▶ **YOUR GOAL**: Look through the records that follow. Copy every line containing the word "nvarchar".

▶ **MATERIAL FOR THIS TASK**:
=== Section Start ===
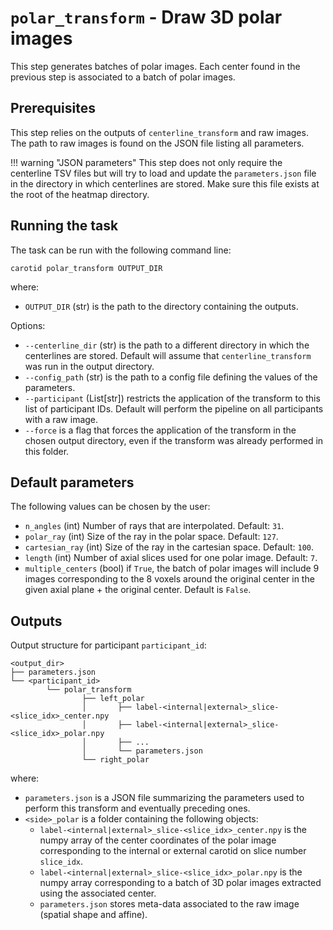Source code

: # `polar_transform` - Draw 3D polar images

This step generates batches of polar images. Each center found in the previous step is
associated to a batch of polar images.


## Prerequisites

This step relies on the outputs of `centerline_transform` and raw images.
The path to raw images is found on the JSON file listing all parameters.

!!! warning "JSON parameters"
    This step does not only require the centerline TSV files but will try to
    load and update the `parameters.json` file in the directory in which centerlines are
    stored. Make sure this file exists at the root of the heatmap directory.


## Running the task

The task can be run with the following command line:
```
carotid polar_transform OUTPUT_DIR
```
where:

- `OUTPUT_DIR` (str) is the path to the directory containing the outputs.

Options:

- `--centerline_dir` (str) is the path to a different directory in which the centerlines are stored.
Default will assume that `centerline_transform` was run in the output directory.
- `--config_path` (str) is the path to a config file defining the values of the parameters.
- `--participant` (List[str]) restricts the application of the transform to this list of participant IDs. 
Default will perform the pipeline on all participants with a raw image.
- `--force` is a flag that forces the application of the transform in the chosen output directory,
even if the transform was already performed in this folder.

## Default parameters

The following values can be chosen by the user:

- `n_angles` (int) Number of rays that are interpolated. Default: `31`.
- `polar_ray` (int) Size of the ray in the polar space. Default: `127`. 
- `cartesian_ray` (int) Size of the ray in the cartesian space. Default: `100`.
- `length` (int) Number of axial slices used for one polar image. Default: `7`.
- `multiple_centers` (bool) if `True`, the batch of polar images will include 9 images
corresponding to the 8 voxels around the original center in the given axial plane + the
original center. Default is `False`.

## Outputs


Output structure for participant `participant_id`:
```console
<output_dir>
├── parameters.json
└── <participant_id>
        └── polar_transform
                ├── left_polar
                │       ├── label-<internal|external>_slice-<slice_idx>_center.npy
                │       ├── label-<internal|external>_slice-<slice_idx>_polar.npy
                │       ├── ...
                │       └── parameters.json
                └── right_polar
```

where:

- `parameters.json` is a JSON file summarizing the parameters used to perform this transform and eventually preceding ones.
- `<side>_polar` is a folder containing the following objects:
  - `label-<internal|external>_slice-<slice_idx>_center.npy` is the numpy array of the center coordinates
  of the polar image corresponding to the internal or external carotid on slice number `slice_idx`.
  - `label-<internal|external>_slice-<slice_idx>_polar.npy` is the numpy array corresponding to a batch of
  3D polar images extracted using the associated center.
  - `parameters.json` stores meta-data associated to the raw image (spatial shape and affine).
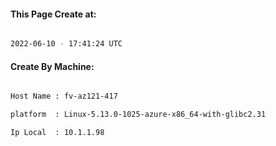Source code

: 
   
#### This Page Create at:

```bash

2022-06-10 - 17:41:24 UTC

```

#### Create By Machine:

```bash

Host Name : fv-az121-417

platform  : Linux-5.13.0-1025-azure-x86_64-with-glibc2.31

Ip Local  : 10.1.1.98

```

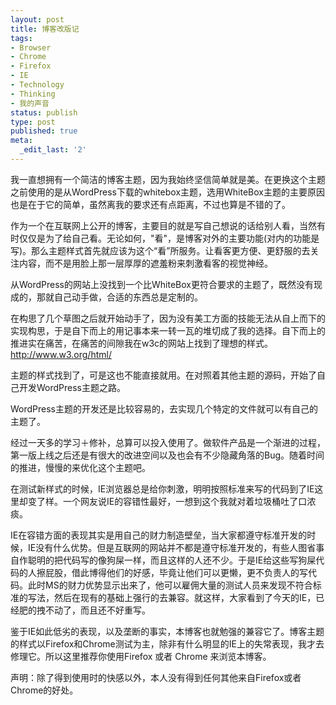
 ```yaml
---
layout: post
title: 博客改版记
tags:
- Browser
- Chrome
- Firefox
- IE
- Technology
- Thinking
- 我的声音
status: publish
type: post
published: true
meta:
  _edit_last: '2'
---
```

我一直想拥有一个简洁的博客主题，因为我始终坚信简单就是美。在更换这个主题之前使用的是从WordPress下载的whitebox主题，选用WhiteBox主题的主要原因也是在于它的简单，虽然离我的要求还有点距离，不过也算是不错的了。

作为一个在互联网上公开的博客，主要目的就是写自己想说的话给别人看，当然有时仅仅是为了给自己看。无论如何，"看"，是博客对外的主要功能(对内的功能是写)。那么主题样式首先就应该为这个“看”所服务。让看客更方便、更舒服的去关注内容，而不是用脸上那一层厚厚的遮羞粉来刺激看客的视觉神经。

从WordPress的网站上没找到一个比WhiteBox更符合要求的主题了，既然没有现成的，那就自己动手做，合适的东西总是定制的。

在构思了几个草图之后就开始动手了，因为没有美工方面的技能无法从自上而下的实现构思，于是自下而上的用记事本来一转一瓦的堆切成了我的选择。自下而上的推进实在痛苦，在痛苦的间隙我在w3c的网站上找到了理想的样式。<a href="http://www.w3.org/html/" target="_blank">http://www.w3.org/html/</a>

主题的样式找到了，可是这也不能直接就用。在对照着其他主题的源码，开始了自己开发WordPress主题之路。

WordPress主题的开发还是比较容易的，去实现几个特定的文件就可以有自己的主题了。

经过一天多的学习＋修补，总算可以投入使用了。做软件产品是一个渐进的过程，第一版上线之后还是有很大的改进空间以及也会有不少隐藏角落的Bug。随着时间的推进，慢慢的来优化这个主题吧。

在测试新样式的时候，IE浏览器总是给你刺激，明明按照标准来写的代码到了IE这里却变了样。一个网友说IE的容错性最好，一想到这个我就对着垃圾桶吐了口浓痰。

IE在容错方面的表现其实是用自己的财力制造壁垒，当大家都遵守标准开发的时候，IE没有什么优势。但是互联网的网站并不都是遵守标准开发的，有些人图省事自作聪明的把代码写的像狗屎一样，而且这样的人还不少。于是IE给这些写狗屎代码的人擦屁股，借此博得他们的好感，毕竟让他们可以更懒，更不负责人的写代码。此时MS的财力优势显示出来了，他可以雇佣大量的测试人员来发现不符合标准的写法，然后在现有的基础上强行的去兼容。就这样，大家看到了今天的IE，已经肥的拽不动了，而且还不好重写。

鉴于IE如此低劣的表现，以及垄断的事实，本博客也就勉强的兼容它了。博客主题的样式以Firefox和Chrome测试为主，除非有什么明显的IE上的失常表现，我才去修理它。所以这里推荐你使用Firefox 或者 Chrome 来浏览本博客。

声明：除了得到使用时的快感以外，本人没有得到任何其他来自Firefox或者Chrome的好处。

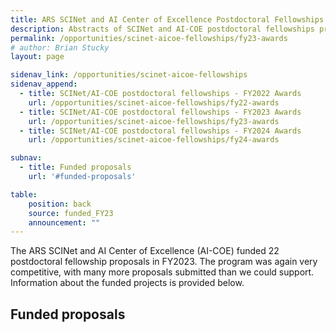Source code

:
 ```yaml
---
title: ARS SCINet and AI Center of Excellence Postdoctoral Fellowships Program - FY2023 Awards
description: Abstracts of SCINet and AI-COE postdoctoral fellowships proposals funded in FY2023.
permalink: /opportunities/scinet-aicoe-fellowships/fy23-awards
# author: Brian Stucky 
layout: page

sidenav_link: /opportunities/scinet-aicoe-fellowships
sidenav_append: 
  - title: SCINet/AI-COE postdoctoral fellowships - FY2022 Awards
    url: /opportunities/scinet-aicoe-fellowships/fy22-awards
  - title: SCINet/AI-COE postdoctoral fellowships - FY2023 Awards
    url: /opportunities/scinet-aicoe-fellowships/fy23-awards
  - title: SCINet/AI-COE postdoctoral fellowships - FY2024 Awards
    url: /opportunities/scinet-aicoe-fellowships/fy24-awards

subnav:
  - title: Funded proposals
    url: '#funded-proposals'

table:
    position: back
    source: funded_FY23
    announcement: ""
---
```


The ARS SCINet and AI Center of Excellence (AI-COE) funded 22 postdoctoral fellowship proposals in FY2023. The program was again very competitive, with many more proposals submitted than we could support.  Information about the funded projects is provided below.

## Funded proposals


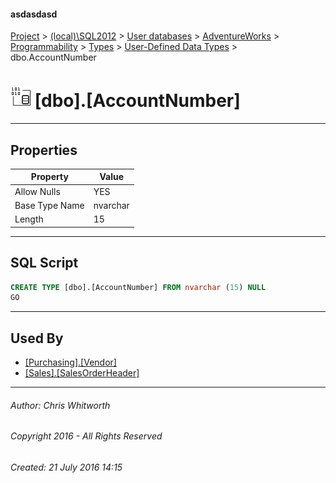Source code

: #### asdasdasd

[Project](../../../../../../index.md) > [(local)\\SQL2012](../../../../../index.md) > [User databases](../../../../index.md) > [AdventureWorks](../../../index.md) > [Programmability](../../index.md) > [Types](../index.md) > [User-Defined Data Types](User-Defined_Data_Types.md) > dbo.AccountNumber

# ![User-Defined Data Types](../../../../../../Images/UserDefinedDataType32.png) [dbo].[AccountNumber]

---

## <a name="#properties"></a>Properties

| Property | Value |
|---|---|
| Allow Nulls | YES |
| Base Type Name | nvarchar |
| Length | 15 |


---

## <a name="#sqlscript"></a>SQL Script

```sql
CREATE TYPE [dbo].[AccountNumber] FROM nvarchar (15) NULL
GO

```


---

## <a name="#usedby"></a>Used By

* [[Purchasing].[Vendor]](../../../Tables/Vendor.md)
* [[Sales].[SalesOrderHeader]](../../../Tables/SalesOrderHeader.md)


---

###### Author:  Chris Whitworth

###### Copyright 2016 - All Rights Reserved

###### Created: 21 July 2016 14:15

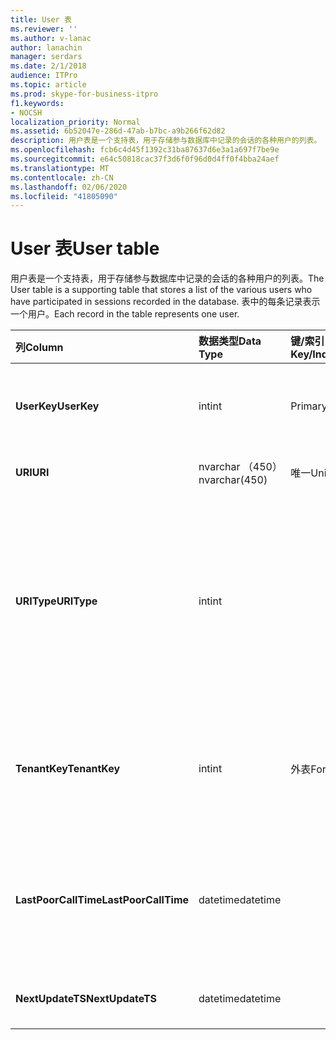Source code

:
 ```yaml
---
title: User 表
ms.reviewer: ''
ms.author: v-lanac
author: lanachin
manager: serdars
ms.date: 2/1/2018
audience: ITPro
ms.topic: article
ms.prod: skype-for-business-itpro
f1.keywords:
- NOCSH
localization_priority: Normal
ms.assetid: 6b52047e-286d-47ab-b7bc-a9b266f62d82
description: 用户表是一个支持表，用于存储参与数据库中记录的会话的各种用户的列表。 表中的每条记录表示一个用户。
ms.openlocfilehash: fcb6c4d45f1392c31ba87637d6e3a1a697f7be9e
ms.sourcegitcommit: e64c50818cac37f3d6f0f96d0d4ff0f4bba24aef
ms.translationtype: MT
ms.contentlocale: zh-CN
ms.lasthandoff: 02/06/2020
ms.locfileid: "41805090"
---
```

# <a name="user-table"></a><span data-ttu-id="76977-104">User 表</span><span class="sxs-lookup"><span data-stu-id="76977-104">User table</span></span>
 
<span data-ttu-id="76977-105">用户表是一个支持表，用于存储参与数据库中记录的会话的各种用户的列表。</span><span class="sxs-lookup"><span data-stu-id="76977-105">The User table is a supporting table that stores a list of the various users who have participated in sessions recorded in the database.</span></span> <span data-ttu-id="76977-106">表中的每条记录表示一个用户。</span><span class="sxs-lookup"><span data-stu-id="76977-106">Each record in the table represents one user.</span></span>
  
|<span data-ttu-id="76977-107">**列**</span><span class="sxs-lookup"><span data-stu-id="76977-107">**Column**</span></span>|<span data-ttu-id="76977-108">**数据类型**</span><span class="sxs-lookup"><span data-stu-id="76977-108">**Data Type**</span></span>|<span data-ttu-id="76977-109">**键/索引**</span><span class="sxs-lookup"><span data-stu-id="76977-109">**Key/Index**</span></span>|<span data-ttu-id="76977-110">**详细信息**</span><span class="sxs-lookup"><span data-stu-id="76977-110">**Details**</span></span>|
|:-----|:-----|:-----|:-----|
|<span data-ttu-id="76977-111">**UserKey**</span><span class="sxs-lookup"><span data-stu-id="76977-111">**UserKey**</span></span> <br/> |<span data-ttu-id="76977-112">int</span><span class="sxs-lookup"><span data-stu-id="76977-112">int</span></span>  <br/> |<span data-ttu-id="76977-113">Primary</span><span class="sxs-lookup"><span data-stu-id="76977-113">Primary</span></span>  <br/> |<span data-ttu-id="76977-114">标识此用户的唯一号码。</span><span class="sxs-lookup"><span data-stu-id="76977-114">Unique number identifying this user.</span></span>  <br/> |
|<span data-ttu-id="76977-115">**URI**</span><span class="sxs-lookup"><span data-stu-id="76977-115">**URI**</span></span> <br/> |<span data-ttu-id="76977-116">nvarchar （450）</span><span class="sxs-lookup"><span data-stu-id="76977-116">nvarchar(450)</span></span>  <br/> |<span data-ttu-id="76977-117">唯一</span><span class="sxs-lookup"><span data-stu-id="76977-117">Unique</span></span>  <br/> |<span data-ttu-id="76977-118">URI 字符串。</span><span class="sxs-lookup"><span data-stu-id="76977-118">URI string.</span></span>  <br/> |
|<span data-ttu-id="76977-119">**URIType**</span><span class="sxs-lookup"><span data-stu-id="76977-119">**URIType**</span></span> <br/> |<span data-ttu-id="76977-120">int</span><span class="sxs-lookup"><span data-stu-id="76977-120">int</span></span>  <br/> ||<span data-ttu-id="76977-121">1是未知的 URI 类型。</span><span class="sxs-lookup"><span data-stu-id="76977-121">1 is unknown URI type.</span></span>  <br/> <span data-ttu-id="76977-122">2是用户 URI。</span><span class="sxs-lookup"><span data-stu-id="76977-122">2 is user URI.</span></span>  <br/> <span data-ttu-id="76977-123">4是会议 URI。</span><span class="sxs-lookup"><span data-stu-id="76977-123">4 is conference URI.</span></span>  <br/> <span data-ttu-id="76977-124">8是电话 URI。</span><span class="sxs-lookup"><span data-stu-id="76977-124">8 is phone URI.</span></span>  <br/> |
|<span data-ttu-id="76977-125">**TenantKey**</span><span class="sxs-lookup"><span data-stu-id="76977-125">**TenantKey**</span></span> <br/> |<span data-ttu-id="76977-126">int</span><span class="sxs-lookup"><span data-stu-id="76977-126">int</span></span>  <br/> |<span data-ttu-id="76977-127">外表</span><span class="sxs-lookup"><span data-stu-id="76977-127">Foreign</span></span>  <br/> |<span data-ttu-id="76977-128">用户的租户，从租户表引用。</span><span class="sxs-lookup"><span data-stu-id="76977-128">Tenant of the user, referenced from tenant table.</span></span>  <br/> |
|<span data-ttu-id="76977-129">**LastPoorCallTime**</span><span class="sxs-lookup"><span data-stu-id="76977-129">**LastPoorCallTime**</span></span> <br/> |<span data-ttu-id="76977-130">datetime</span><span class="sxs-lookup"><span data-stu-id="76977-130">datetime</span></span>  <br/> ||<span data-ttu-id="76977-131">当用户的音频通话较差时的最晚时间戳。</span><span class="sxs-lookup"><span data-stu-id="76977-131">Latest time stamp when the user had a poor audio call.</span></span>  <br/> |
|<span data-ttu-id="76977-132">**NextUpdateTS**</span><span class="sxs-lookup"><span data-stu-id="76977-132">**NextUpdateTS**</span></span> <br/> |<span data-ttu-id="76977-133">datetime</span><span class="sxs-lookup"><span data-stu-id="76977-133">datetime</span></span>  <br/> ||<span data-ttu-id="76977-134">仅供内部使用。</span><span class="sxs-lookup"><span data-stu-id="76977-134">For internal use only.</span></span>  <br/> |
=== Section End ===
▶ **RESPONSE FOR THIS EXERCISE**:
| Base Type Name | nvarchar |
CREATE TYPE [dbo].[AccountNumber] FROM nvarchar (15) NULL
|<span data-ttu-id="76977-115">**URI**</span><span class="sxs-lookup"><span data-stu-id="76977-115">**URI**</span></span> <br/> |<span data-ttu-id="76977-116">nvarchar （450）</span><span class="sxs-lookup"><span data-stu-id="76977-116">nvarchar(450)</span></span>  <br/> |<span data-ttu-id="76977-117">唯一</span><span class="sxs-lookup"><span data-stu-id="76977-117">Unique</span></span>  <br/> |<span data-ttu-id="76977-118">URI 字符串。</span><span class="sxs-lookup"><span data-stu-id="76977-118">URI string.</span></span>  <br/> |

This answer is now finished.